After the 10-hour session, top Democrat Adam Schiff of California criticized what he described as a “gag order by the White House” for Bannon. Schiff said Bannon’s lawyer conferred with the White House after the committee issued a subpoena “and was instructed by the White House to refuse again to answer any questions concerning the time during the transition and his time in the administration. . . The scope of this assertion of privilege — if that’s what it is — is breathtaking. It goes well beyond anything we’ve seen in this investigation … This was effectively a gag order by the White House.”
The White House said it is “fully cooperative” with the ongoing investigation without addressing directly whether it had instructed Bannon not to answer certain questions. “As with all congressional inquiries touching upon the White House, Congress must consult with the White House prior to obtaining confidential material,” press secretary Sarah Huckabee Sanders said.
What?
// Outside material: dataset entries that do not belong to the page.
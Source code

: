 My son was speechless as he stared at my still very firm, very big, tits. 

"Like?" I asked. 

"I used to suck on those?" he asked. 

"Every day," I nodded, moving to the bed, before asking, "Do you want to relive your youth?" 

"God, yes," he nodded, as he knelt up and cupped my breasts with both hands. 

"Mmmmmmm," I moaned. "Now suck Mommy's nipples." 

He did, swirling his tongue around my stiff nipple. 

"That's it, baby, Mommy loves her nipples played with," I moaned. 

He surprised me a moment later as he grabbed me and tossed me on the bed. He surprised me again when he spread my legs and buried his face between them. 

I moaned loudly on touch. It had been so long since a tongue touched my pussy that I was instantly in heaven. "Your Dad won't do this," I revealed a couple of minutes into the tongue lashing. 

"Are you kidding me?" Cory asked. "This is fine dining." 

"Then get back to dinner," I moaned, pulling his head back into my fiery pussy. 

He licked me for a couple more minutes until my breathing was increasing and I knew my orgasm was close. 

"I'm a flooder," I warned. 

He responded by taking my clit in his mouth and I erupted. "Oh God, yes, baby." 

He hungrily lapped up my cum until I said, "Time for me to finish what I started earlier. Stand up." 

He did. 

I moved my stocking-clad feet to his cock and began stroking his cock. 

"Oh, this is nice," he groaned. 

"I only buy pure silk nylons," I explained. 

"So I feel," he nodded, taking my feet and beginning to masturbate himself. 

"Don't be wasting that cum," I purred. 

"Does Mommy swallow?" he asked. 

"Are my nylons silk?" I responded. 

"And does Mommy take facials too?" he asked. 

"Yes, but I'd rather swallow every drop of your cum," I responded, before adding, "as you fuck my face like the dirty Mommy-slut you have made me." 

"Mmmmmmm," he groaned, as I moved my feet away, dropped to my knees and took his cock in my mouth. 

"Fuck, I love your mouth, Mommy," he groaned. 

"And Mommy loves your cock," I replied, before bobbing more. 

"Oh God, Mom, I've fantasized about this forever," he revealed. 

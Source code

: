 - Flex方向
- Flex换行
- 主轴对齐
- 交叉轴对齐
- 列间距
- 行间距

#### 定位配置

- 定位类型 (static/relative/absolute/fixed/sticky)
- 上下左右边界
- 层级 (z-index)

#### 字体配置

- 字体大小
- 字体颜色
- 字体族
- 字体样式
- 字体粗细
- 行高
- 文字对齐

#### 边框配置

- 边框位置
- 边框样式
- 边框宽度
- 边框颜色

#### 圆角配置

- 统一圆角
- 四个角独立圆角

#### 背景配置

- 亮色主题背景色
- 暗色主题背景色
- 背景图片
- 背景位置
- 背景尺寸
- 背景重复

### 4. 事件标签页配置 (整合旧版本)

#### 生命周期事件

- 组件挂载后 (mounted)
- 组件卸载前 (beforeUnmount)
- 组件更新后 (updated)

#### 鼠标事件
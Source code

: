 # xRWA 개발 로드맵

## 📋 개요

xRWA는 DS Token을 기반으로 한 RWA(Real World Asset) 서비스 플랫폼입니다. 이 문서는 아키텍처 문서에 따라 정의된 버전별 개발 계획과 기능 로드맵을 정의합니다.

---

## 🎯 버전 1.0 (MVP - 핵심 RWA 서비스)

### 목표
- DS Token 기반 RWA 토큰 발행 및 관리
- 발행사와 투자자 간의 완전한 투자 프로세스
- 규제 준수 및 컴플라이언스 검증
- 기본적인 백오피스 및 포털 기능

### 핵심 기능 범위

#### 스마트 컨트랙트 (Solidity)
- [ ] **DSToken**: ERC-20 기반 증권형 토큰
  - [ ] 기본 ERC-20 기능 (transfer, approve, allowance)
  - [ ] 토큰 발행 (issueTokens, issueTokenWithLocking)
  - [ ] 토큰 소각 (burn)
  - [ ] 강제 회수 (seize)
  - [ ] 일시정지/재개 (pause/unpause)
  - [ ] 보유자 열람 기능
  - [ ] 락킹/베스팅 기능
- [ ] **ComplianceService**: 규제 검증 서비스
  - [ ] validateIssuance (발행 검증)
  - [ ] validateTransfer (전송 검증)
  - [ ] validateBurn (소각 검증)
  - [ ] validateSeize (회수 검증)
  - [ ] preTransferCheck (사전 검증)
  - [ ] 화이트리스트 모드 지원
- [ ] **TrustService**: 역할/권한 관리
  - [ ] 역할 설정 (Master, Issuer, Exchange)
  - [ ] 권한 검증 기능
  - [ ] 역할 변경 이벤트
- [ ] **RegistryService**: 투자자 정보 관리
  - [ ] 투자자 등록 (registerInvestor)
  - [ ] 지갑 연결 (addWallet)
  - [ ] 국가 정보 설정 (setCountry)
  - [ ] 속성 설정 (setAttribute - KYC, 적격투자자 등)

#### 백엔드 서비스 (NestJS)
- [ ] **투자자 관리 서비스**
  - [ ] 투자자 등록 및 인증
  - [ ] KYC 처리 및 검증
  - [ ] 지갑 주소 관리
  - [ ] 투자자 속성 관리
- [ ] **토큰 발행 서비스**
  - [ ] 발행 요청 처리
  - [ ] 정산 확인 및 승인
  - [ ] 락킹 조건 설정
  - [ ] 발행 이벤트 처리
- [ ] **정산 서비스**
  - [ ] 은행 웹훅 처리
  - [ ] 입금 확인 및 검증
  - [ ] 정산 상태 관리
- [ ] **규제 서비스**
The White House isn’t “consulting,” it is telling Bannon to keep his mouth zipped. That’s wrong. Plain wrong, even beyond the expected defense of White House “executive privilege.”
In the recent book “Fire and Fury: Inside the Trump White House,” Bannon told author Michael Wolff that a June 2016 meeting at Trump Tower between campaign officials and a Russian lawyer believed to have political dirt on then-Democratic presidential nominee Hillary Clinton was “treasonous.” According to Wolff, Bannon said, “The three senior guys in the campaign thought it was a good idea to meet with a foreign government inside Trump Tower in the conference room on the 25th floor — with no lawyers. . . Even if you thought that this was not treasonous, or unpatriotic … you should have called the FBI immediately.”
Bannon added, “the chance that (Donald Trump Jr.) did not walk these jumos up to his father’s office on the twenty-sixth floor is zero.”
Lawmakers were expected to press Bannon on what the president knew about that meeting, long a flashpoint in the controversy surrounding the Trump campaign’s ties to Russia, as well as any financial crimes that may have been committed.
Of course, when Bannon appears before a grand jury, he will not be able to duck questions with advice from the White House or a lawyer. It is not at all clear whether Bannon is trying to avoid questions in all this.
Let’s also remember that the Russia investigation concerns more than any ties with Russia. It also covers possible obstruction of justice by the White House in trying to shut down investigation, as possibly evidenced by the firing of former FBI director James B. Comey Jr., and financial dealings of the Trump family and circle.
Investigators’ interest in Bannon predates the release of the Wolff book. Bannon is expected to handle questions about what he knows about contacts that Trump transition team members may have had with Russian officials, about Michael Flynn, who has pleaded guilty to lying to the FBI, about the Trump Tower meeting with Russians last summer and about the Comey dismissal.
It would seem that the Mueller team is about to move into the courts in ways that signal a seriousness about wrongdoing that the White House dismissively wishes would simply melt away.